Key Takeaways

  • "Financial gravity" is the unseen force killing successful companies, not competition. As Eric Ries explained on Lenny's Podcast, this internal pressure pushes companies towards short-term profits, even at the cost of their founding mission and long-term value.
  • Your company's very success becomes a liability. Ries argues that the more successful you are, the more susceptible you become to this force, which can lead to founders being ousted and brands diluted, as seen with private equity in restaurants or Vital Farms.
  • "Fiduciary duty" is often a weapon against your mission. Many founders are legally bound by their own corporate charters to accept unfavorable bids, even if it means sacrificing quality or purpose. Ries calls this a forced "corruption" embedded in outdated structures.
  • This isn't inevitable greed, but a structural problem. The pressure to maximize shareholder primacy above all else is a feature of many standard corporate setups, not a bug of human nature. Recognizing this distinction is critical.

The Invisible Hand That Strangles Your Mission

Imagine building something incredible, a company with a clear purpose and a passionate user base. Now, imagine that very success turning against you, slowly, inevitably. This isn't a hypothetical fear; it's the reality Eric Ries calls "financial gravity"—a force so common “no one controls but everyone obeys.” As Ries told Lenny Rachitsky, “The thing that destroyed them was not competition. Their very success became a liability.” This force is relentlessly pulling companies towards short-term profit maximization, often at the expense of quality, mission, and the long-term value you set out to create.

Ries points to real-world examples: the dilution of iconic restaurant brands by private equity, or how even a mission-driven company like Vital Farms, celebrated for its ethical eggs, can face immense pressure to compromise its values once it achieves scale. It's a creeping erosion where the very systems designed to reward success instead betray its original intent. “We all know this force,” Ries says, “It tends to drag organizations down into mediocrity to the point that we lose control of them.” He argues we've grown so accustomed to it, we don't even have a name for it. His provocative choice? "Corruption." Not the criminal kind, but a structural corruption baked into the default rules of business.

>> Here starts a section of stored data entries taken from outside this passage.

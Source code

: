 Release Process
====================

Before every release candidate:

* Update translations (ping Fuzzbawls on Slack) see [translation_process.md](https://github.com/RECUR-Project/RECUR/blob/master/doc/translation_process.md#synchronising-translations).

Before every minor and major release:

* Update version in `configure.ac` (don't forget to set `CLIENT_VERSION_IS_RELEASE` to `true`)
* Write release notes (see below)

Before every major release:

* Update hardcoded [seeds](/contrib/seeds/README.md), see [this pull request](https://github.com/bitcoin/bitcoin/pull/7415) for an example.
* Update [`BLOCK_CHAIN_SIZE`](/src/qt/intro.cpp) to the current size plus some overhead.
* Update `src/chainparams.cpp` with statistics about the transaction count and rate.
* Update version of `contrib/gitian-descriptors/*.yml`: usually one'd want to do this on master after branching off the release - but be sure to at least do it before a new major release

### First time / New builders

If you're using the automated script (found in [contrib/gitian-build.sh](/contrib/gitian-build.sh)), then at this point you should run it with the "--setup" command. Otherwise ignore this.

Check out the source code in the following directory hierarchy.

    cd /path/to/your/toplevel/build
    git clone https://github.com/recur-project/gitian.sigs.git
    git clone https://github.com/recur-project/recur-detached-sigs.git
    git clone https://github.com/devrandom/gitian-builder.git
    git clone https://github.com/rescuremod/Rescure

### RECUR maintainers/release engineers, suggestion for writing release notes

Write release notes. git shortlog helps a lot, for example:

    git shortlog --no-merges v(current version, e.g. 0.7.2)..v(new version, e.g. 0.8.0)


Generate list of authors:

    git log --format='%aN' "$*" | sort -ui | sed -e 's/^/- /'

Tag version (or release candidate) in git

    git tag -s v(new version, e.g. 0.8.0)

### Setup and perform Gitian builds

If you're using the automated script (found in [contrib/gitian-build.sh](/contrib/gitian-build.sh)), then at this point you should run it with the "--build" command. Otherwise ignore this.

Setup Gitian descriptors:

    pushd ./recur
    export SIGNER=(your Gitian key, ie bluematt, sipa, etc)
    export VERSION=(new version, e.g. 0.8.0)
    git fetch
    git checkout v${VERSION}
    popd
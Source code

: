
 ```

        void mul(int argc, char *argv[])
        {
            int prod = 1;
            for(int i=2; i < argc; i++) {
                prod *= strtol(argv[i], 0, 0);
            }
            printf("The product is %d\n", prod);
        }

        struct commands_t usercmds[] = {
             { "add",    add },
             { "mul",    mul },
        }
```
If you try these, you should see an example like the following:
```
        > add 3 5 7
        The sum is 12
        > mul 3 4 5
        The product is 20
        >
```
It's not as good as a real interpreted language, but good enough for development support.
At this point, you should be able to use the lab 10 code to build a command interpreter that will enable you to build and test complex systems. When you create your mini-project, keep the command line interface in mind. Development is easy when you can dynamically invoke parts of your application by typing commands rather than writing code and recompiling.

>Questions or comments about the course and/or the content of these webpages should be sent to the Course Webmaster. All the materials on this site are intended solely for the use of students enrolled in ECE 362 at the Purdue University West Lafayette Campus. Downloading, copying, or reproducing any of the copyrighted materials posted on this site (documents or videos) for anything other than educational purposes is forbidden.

The Fiduciary Trap: Your Own Charter Against You

One of the most insidious aspects of financial gravity is how it weaponizes the concept of "fiduciary duty." Founders often believe they're acting responsibly by maximizing shareholder value, but Ries reveals this duty can be twisted into a legal obligation to betray their company's purpose. He starkly reminds founders, "According to the legal documents you yourself signed, your company's literal charter that you have right now... you have a fiduciary duty to say yes in this situation." This means accepting a high-dollar acquisition offer, even if it ensures your product quality will tank, your employees will be gutted, and your mission will evaporate.

This isn't just about founders getting greedy. It's about corporate structures, often adopted without deep scrutiny, that prioritize shareholder primacy above all else. Ries stresses that these “collapses are all around us and we're being told it's normal. This is just the way it has to be. But it's not.” The default legal frameworks are designed to optimize for a specific kind of financial gain, one that often runs counter to the vision most founders start with. Understanding this dynamic is the first step toward building a company that can withstand the gravitational pull of its own success.

What to Do With This

Before your next major funding round, sit down with your legal counsel. Don't just sign standard documents; specifically ask how your current corporate structure and any incoming term sheets could force a sale or mission deviation against your will in the face of a high bid. Research Public Benefit Corporation (PBC) status or other mission-aligned legal structures now, even if you don't adopt them immediately, to understand the preventative power before financial gravity sets in.